### What the exercise asks
The response should contain all of the data below, reproduced exactly, and no pictures.

### Study material
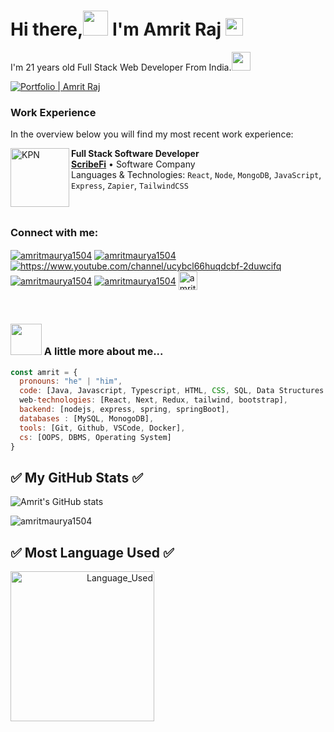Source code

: # Hi there,<img src="https://media.giphy.com/media/hvRJCLFzcasrR4ia7z/giphy.gif" height="40px" width="40px"> I'm Amrit Raj  <img src="https://emojis.slackmojis.com/emojis/images/1531849430/4246/blob-sunglasses.gif?1531849430" width="28"/>
I'm 21 years old Full Stack Web Developer From India.<img src="https://media.giphy.com/media/WUlplcMpOCEmTGBtBW/giphy.gif" width="30"> 

[![Portfolio | Amrit Raj](https://img.shields.io/website?label=portfolio&style=for-the-badge&url=https://amritraj-q0t3o23z3-amritmaurya1504.vercel.app/)](https://amritraj-q0t3o23z3-amritmaurya1504.vercel.app/)

### Work Experience
In the overview below you will find my most recent work experience:

[<img align="left" height="94px" width="94px" alt="KPN" src="https://res.cloudinary.com/amritrajmaurya/image/upload/v1666256257/AppIcon_talaqn.webp"/>](https://www.scribefi.com/)

**Full Stack Software Developer** \
[**ScribeFi**](https://scribefi.com/) • Software Company \
Languages & Technologies: `React`, `Node`, `MongoDB`, `JavaScript`, `Express`, `Zapier`, `TailwindCSS` \
<br/>
<br/>

### Connect with me:

<p align="left">
<a href="https://www.linkedin.com/in/amrit-r-3400b71bb/" target="blank"><img align="center" src="https://img.shields.io/badge/linkedin-%230077B5.svg?style=for-the-badge&logo=linkedin&logoColor=white" alt="amritmaurya1504" /></a>
<a href="https://instagram.com/rajamrit_15" target="blank"><img align="center" src="https://img.shields.io/badge/Instagram-%23E4405F.svg?style=for-the-badge&logo=Instagram&logoColor=white" alt="amritmaurya1504" /></a>
<a href="https://www.youtube.com/infoskillx/" target="blank"><img align="center" src="https://img.shields.io/badge/YouTube-%23FF0000.svg?style=for-the-badge&logo=YouTube&logoColor=white" alt="https://www.youtube.com/channel/ucybcl66huqdcbf-2duwcifq" /></a>
<a href="https://www.hackerrank.com/bigo_15" target="blank"><img align="center" src="https://img.shields.io/badge/-Hackerrank-2EC866?style=for-the-badge&logo=HackerRank&logoColor=white" alt="amritmaurya1504" /></a>
<a href="https://leetcode.com/rajamrit_15/" target="blank"><img align="center" src="https://img.shields.io/badge/LeetCode-000000?style=for-the-badge&logo=LeetCode&logoColor=#d16c06" alt="amritmaurya1504" /></a>
<a href="https://auth.geeksforgeeks.org/user/rajamrit15/practice/" target="blank"><img align="center" src="https://raw.githubusercontent.com/rahuldkjain/github-profile-readme-generator/master/src/images/icons/Social/geeks-for-geeks.svg" alt="amritmaurya1504" height="30" widht="40" /></a>
  

</p>

<br />

### <img src="https://media.giphy.com/media/VgCDAzcKvsR6OM0uWg/giphy.gif" width="50"> A little more about me...  

```javascript
const amrit = {
  pronouns: "he" | "him",
  code: [Java, Javascript, Typescript, HTML, CSS, SQL, Data Structures & Algorithm, Problem Solving],
  web-technologies: [React, Next, Redux, tailwind, bootstrap],
  backend: [nodejs, express, spring, springBoot],
  databases : [MySQL, MonogoDB],
  tools: [Git, Github, VSCode, Docker],
  cs: [OOPS, DBMS, Operating System]
}
```



## ✅ My GitHub Stats ✅
![Amrit's GitHub stats](https://github-readme-stats.vercel.app/api?username=amritmaurya1504&count_private=true&stars=true&include_all_commits=true&show_icons=true&theme=radical)
<p><img align="center" src="https://github-readme-streak-stats.herokuapp.com/?user=amritmaurya1504&" alt="amritmaurya1504" /></p>

## ✅ Most Language Used ✅
<p align="right"><img align="left" height="240" width="230" src="https://github-readme-stats.vercel.app/api/top-langs/?username=amritmaurya1504&hide=css&theme=nord" alt="Language_Used" />

</p>

   <br />
   <br />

### Solution
Source code

: # Hi there,<img src="https://media.giphy.com/media/hvRJCLFzcasrR4ia7z/giphy.gif" height="40px" width="40px"> I'm Amrit Raj  <img src="https://emojis.slackmojis.com/emojis/images/1531849430/4246/blob-sunglasses.gif?1531849430" width="28"/>
I'm 21 years old Full Stack Web Developer From India.<img src="https://media.giphy.com/media/WUlplcMpOCEmTGBtBW/giphy.gif" width="30"> 

[![Portfolio | Amrit Raj](https://img.shields.io/website?label=portfolio&style=for-the-badge&url=https://amritraj-q0t3o23z3-amritmaurya1504.vercel.app/)](https://amritraj-q0t3o23z3-amritmaurya1504.vercel.app/)

### Work Experience
In the overview below you will find my most recent work experience:

[<img align="left" height="94px" width="94px" alt="KPN" src="https://res.cloudinary.com/amritrajmaurya/image/upload/v1666256257/AppIcon_talaqn.webp"/>](https://www.scribefi.com/)

**Full Stack Software Developer** \
[**ScribeFi**](https://scribefi.com/) • Software Company \
Languages & Technologies: `React`, `Node`, `MongoDB`, `JavaScript`, `Express`, `Zapier`, `TailwindCSS` \
<br/>
<br/>

### Connect with me:

<p align="left">
<a href="https://www.linkedin.com/in/amrit-r-3400b71bb/" target="blank"><img align="center" src="https://img.shields.io/badge/linkedin-%230077B5.svg?style=for-the-badge&logo=linkedin&logoColor=white" alt="amritmaurya1504" /></a>
<a href="https://instagram.com/rajamrit_15" target="blank"><img align="center" src="https://img.shields.io/badge/Instagram-%23E4405F.svg?style=for-the-badge&logo=Instagram&logoColor=white" alt="amritmaurya1504" /></a>
<a href="https://www.youtube.com/infoskillx/" target="blank"><img align="center" src="https://img.shields.io/badge/YouTube-%23FF0000.svg?style=for-the-badge&logo=YouTube&logoColor=white" alt="https://www.youtube.com/channel/ucybcl66huqdcbf-2duwcifq" /></a>
<a href="https://www.hackerrank.com/bigo_15" target="blank"><img align="center" src="https://img.shields.io/badge/-Hackerrank-2EC866?style=for-the-badge&logo=HackerRank&logoColor=white" alt="amritmaurya1504" /></a>
<a href="https://leetcode.com/rajamrit_15/" target="blank"><img align="center" src="https://img.shields.io/badge/LeetCode-000000?style=for-the-badge&logo=LeetCode&logoColor=#d16c06" alt="amritmaurya1504" /></a>
<a href="https://auth.geeksforgeeks.org/user/rajamrit15/practice/" target="blank"><img align="center" src="https://raw.githubusercontent.com/rahuldkjain/github-profile-readme-generator/master/src/images/icons/Social/geeks-for-geeks.svg" alt="amritmaurya1504" height="30" widht="40" /></a>
  

</p>

<br />

### <img src="https://media.giphy.com/media/VgCDAzcKvsR6OM0uWg/giphy.gif" width="50"> A little more about me...  

```javascript
const amrit = {
  pronouns: "he" | "him",
  code: [Java, Javascript, Typescript, HTML, CSS, SQL, Data Structures & Algorithm, Problem Solving],
  web-technologies: [React, Next, Redux, tailwind, bootstrap],
  backend: [nodejs, express, spring, springBoot],
  databases : [MySQL, MonogoDB],
  tools: [Git, Github, VSCode, Docker],
  cs: [OOPS, DBMS, Operating System]
}
```



## ✅ My GitHub Stats ✅
![Amrit's GitHub stats](https://github-readme-stats.vercel.app/api?username=amritmaurya1504&count_private=true&stars=true&include_all_commits=true&show_icons=true&theme=radical)
<p><img align="center" src="https://github-readme-streak-stats.herokuapp.com/?user=amritmaurya1504&" alt="amritmaurya1504" /></p>

## ✅ Most Language Used ✅
<p align="right"><img align="left" height="240" width="230" src="https://github-readme-stats.vercel.app/api/top-langs/?username=amritmaurya1504&hide=css&theme=nord" alt="Language_Used" />

</p>

   <br />
   <br />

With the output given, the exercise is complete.